Before you attempt to read this interview turn, if you will, to KV2’s home page and observe the photo. If you ever thought a picture was only worth a thousand words, think again. To the far right of an otherwise empty theatre auditorium sits the lone figure of George Krampera, his face a line between puzzlement and enigma. The Mona Lisa but with the smile replaced by that somewhat Central European countenance that suggests weltschmerz. It is truly iconic, an allegorical depiction almost.

Yet speak to many of the Czech’s disciples at his company KV2 - and let’s call them that rather than employees - and they are united in saying that George Krampera’s holistic approach to sound has but one goal… namely to make people smile. And if that is your mission in life, then where better to start than at the top? When a KV2 Audio ESR215 system was used at last year’s AES Conference on Sound Reinforcement held in Montreal, legendary producer and fellow inventor, George Massenburg, commented after mixing a local jazz band: “We simply don’t realise what we are missing until we hear a system of this quality.” To which AES chairman Peter Mapp added: “This is the best sound we have had at an AES Conference in the last 25 years.” There’s some serious gravitas behind those comments. That first remark would have made George himself smile, because his goal is also about plugging drop-outs missing content in the signal chain, to achieve perfectly articulated sound.

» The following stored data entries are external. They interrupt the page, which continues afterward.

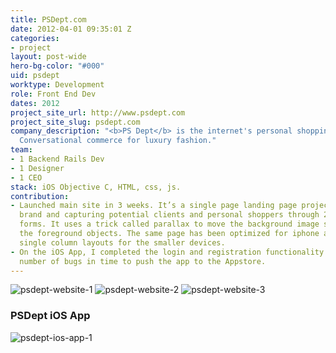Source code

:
 ```yaml
---
title: PSDept.com
date: 2012-04-01 09:35:01 Z
categories:
- project
layout: post-wide
hero-bg-color: "#000"
uid: psdept
worktype: Development
role: Front End Dev
dates: 2012
project_site_url: http://www.psdept.com
project_site_slug: psdept.com
company_description: "<b>PS Dept</b> is the internet's personal shopping department.
  Conversational commerce for luxury fashion."
team:
- 1 Backend Rails Dev
- 1 Designer
- 1 CEO
stack: iOS Objective C, HTML, css, js.
contribution:
- Launched main site in 3 weeks. It’s a single page landing page projecting the company’s
  brand and capturing potential clients and personal shoppers through 2 different
  forms. It uses a trick called parallax to move the background image slower than
  the foreground objects. The same page has been optimized for iphone and ipads, delivering
  single column layouts for the smaller devices.
- On the iOS App, I completed the login and registration functionality and fixed a
  number of bugs in time to push the app to the Appstore.
---
```


<div class="showcase">
	<img src="/img/psdept/psdept-website-1.jpg" alt="psdept-website-1">
	<img src="/img/psdept/psdept-website-2.jpg" alt="psdept-website-2">
	<img src="/img/psdept/psdept-website-3.jpg" alt="psdept-website-3">

  <h3>PSDept iOS App</h3>
  <img src="/img/psdept/psdept-ios-app-1.jpg" alt="psdept-ios-app-1">
</div>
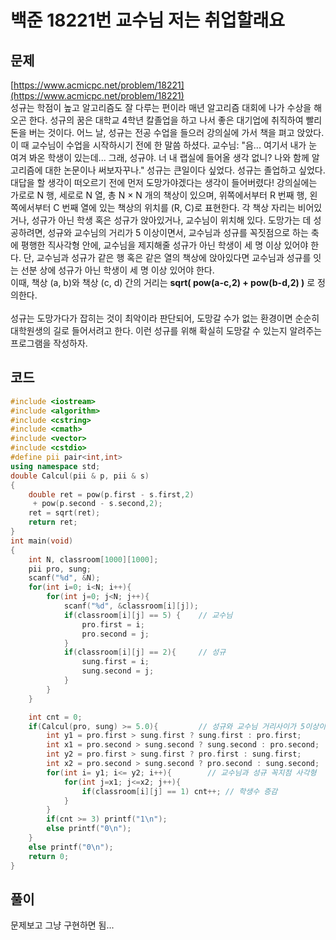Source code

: # 백준 18221번 교수님 저는 취업할래요

## 문제

[https://www.acmicpc.net/problem/18221](https://www.acmicpc.net/problem/18221)</br>
성규는 학점이 높고 알고리즘도 잘 다루는 편이라 매년 알고리즘 대회에 나가 수상을 해오곤 한다. 성규의 꿈은 대학교 4학년 칼졸업을 하고 나서 좋은 대기업에 취직하여 빨리 돈을 버는 것이다.
어느 날, 성규는 전공 수업을 들으러 강의실에 가서 책을 펴고 앉았다. 이 때 교수님이 수업을 시작하시기 전에 한 말씀 하셨다.
교수님: "음... 여기서 내가 눈 여겨 봐온 학생이 있는데... 그래, 성규야. 너 내 랩실에 들어올 생각 없니? 나와 함께 알고리즘에 대한 논문이나 써보자꾸나."
성규는 큰일이다 싶었다. 성규는 졸업하고 싶었다. 대답을 할 생각이 떠오르기 전에 먼저 도망가야겠다는 생각이 들어버렸다!
강의실에는 가로로 N 행, 세로로 N 열, 총 N × N 개의 책상이 있으며, 위쪽에서부터 R 번째 행, 왼쪽에서부터 C 번째 열에 있는 책상의 위치를 (R, C)로 표현한다. 각 책상 자리는 비어있거나, 성규가 아닌 학생 혹은 성규가 앉아있거나, 교수님이 위치해 있다.
도망가는 데 성공하려면, 성규와 교수님의 거리가 5 이상이면서, 교수님과 성규를 꼭짓점으로 하는 축에 평행한 직사각형 안에, 교수님을 제지해줄 성규가 아닌 학생이 세 명 이상 있어야 한다.
단, 교수님과 성규가 같은 행 혹은 같은 열의 책상에 앉아있다면 교수님과 성규를 잇는 선분 상에 성규가 아닌 학생이 세 명 이상 있어야 한다.
</br>
이때, 책상 (a, b)와 책상 (c, d) 간의 거리는 **sqrt( pow(a-c,2) + pow(b-d,2) )** 로 정의한다.</br>
</br>
성규는 도망가다가 잡히는 것이 최악이라 판단되어, 도망갈 수가 없는 환경이면 순순히 대학원생의 길로 들어서려고 한다. 
이런 성규를 위해 확실히 도망갈 수 있는지 알려주는 프로그램을 작성하자.

## 코드
```c++
#include <iostream>
#include <algorithm>
#include <cstring>
#include <cmath>
#include <vector>
#include <cstdio>
#define pii pair<int,int>
using namespace std;
double Calcul(pii & p, pii & s)
{
    double ret = pow(p.first - s.first,2)
     + pow(p.second - s.second,2);
    ret = sqrt(ret);
    return ret;
}
int main(void)
{
    int N, classroom[1000][1000];
    pii pro, sung;
    scanf("%d", &N);
    for(int i=0; i<N; i++){
        for(int j=0; j<N; j++){
            scanf("%d", &classroom[i][j]);
            if(classroom[i][j] == 5) {    // 교수님
                pro.first = i;
                pro.second = j;
            }
            if(classroom[i][j] == 2){     // 성규
                sung.first = i;
                sung.second = j;
            }
        }
    }

    int cnt = 0;
    if(Calcul(pro, sung) >= 5.0){         // 성규와 교수님 거리사이가 5이상이면
        int y1 = pro.first > sung.first ? sung.first : pro.first;
        int x1 = pro.second > sung.second ? sung.second : pro.second;
        int y2 = pro.first > sung.first ? pro.first : sung.first;
        int x2 = pro.second > sung.second ? pro.second : sung.second;
        for(int i= y1; i<= y2; i++){        // 교수님과 성규 꼭지점 사각형 
            for(int j=x1; j<=x2; j++){
                if(classroom[i][j] == 1) cnt++; // 학생수 증감
            }
        }
        if(cnt >= 3) printf("1\n");
        else printf("0\n");
    }
    else printf("0\n");
    return 0;
}
```

## 풀이
문제보고 그냥 구현하면 됨...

So now turn back to that home page and read the caption underneath that picture. Just for a few minutes, forget everything else you have read about speaker system design and think about what truly defines clear, quality sound.

Suddenly it all has more resonance… by packaging a lethal combination of transducer, electronics and acoustic design, it is as if some meteorite representing the source is hurtling off at hypersonic speed to the earth’s core. Replacing slick user interfaces with their own hybrid A/D conversion, and avoiding destructive interference of the HF his technique is as masterful and beguiling as anything the Sirens conjured up for luring people into places they thought they didn’t want to go. And that is the traditional world of point source.

In an industry increasingly dominated by a confederacy of corporate suits producing homogenised systems, the febrile mind of George Krampera continues to challenge perceptions, old tenets and modern trends alike. In fact, as soon as our Skype call became active, he began immediately riffing on sound theories, largely bypassing the introductory pleasantries. From building sound systems in communist Czechoslovakia, both before and after the Russian invasion of 1968, his journey both figuratively and geographically has taken him and his family halfway around the world.

After producing some of the industry’s best-loved guitar and bass amps, and small powered speakers, his long-term destiny was fulfilled 14 years ago when he set up KV2 in the small town of Milevsko in Southern Bohemia. He will gainsay those who throw the word ’genius’ at him, stating that he has simply respected the laws of physics - and the ‘appliance of science’, that he has been learning since building his first radio at 10.

The fact that George’s father had been one of the first TV and radio specialists in Czechoslovakia may help to explain his precocious talent. “The drawers were always full of tubes and resistors rather than clothes,” George remembered. Inevitably, it wasn’t long before, as a teenager, he was also surrounding himself with valves and transistors that would form the basis of those early super-heavy guitar amps, plugged with so many transformers, in the era before solid state. This was serious ordnance, and the holy grail of every audiophile, and applications ranging from radio and TV to military radar.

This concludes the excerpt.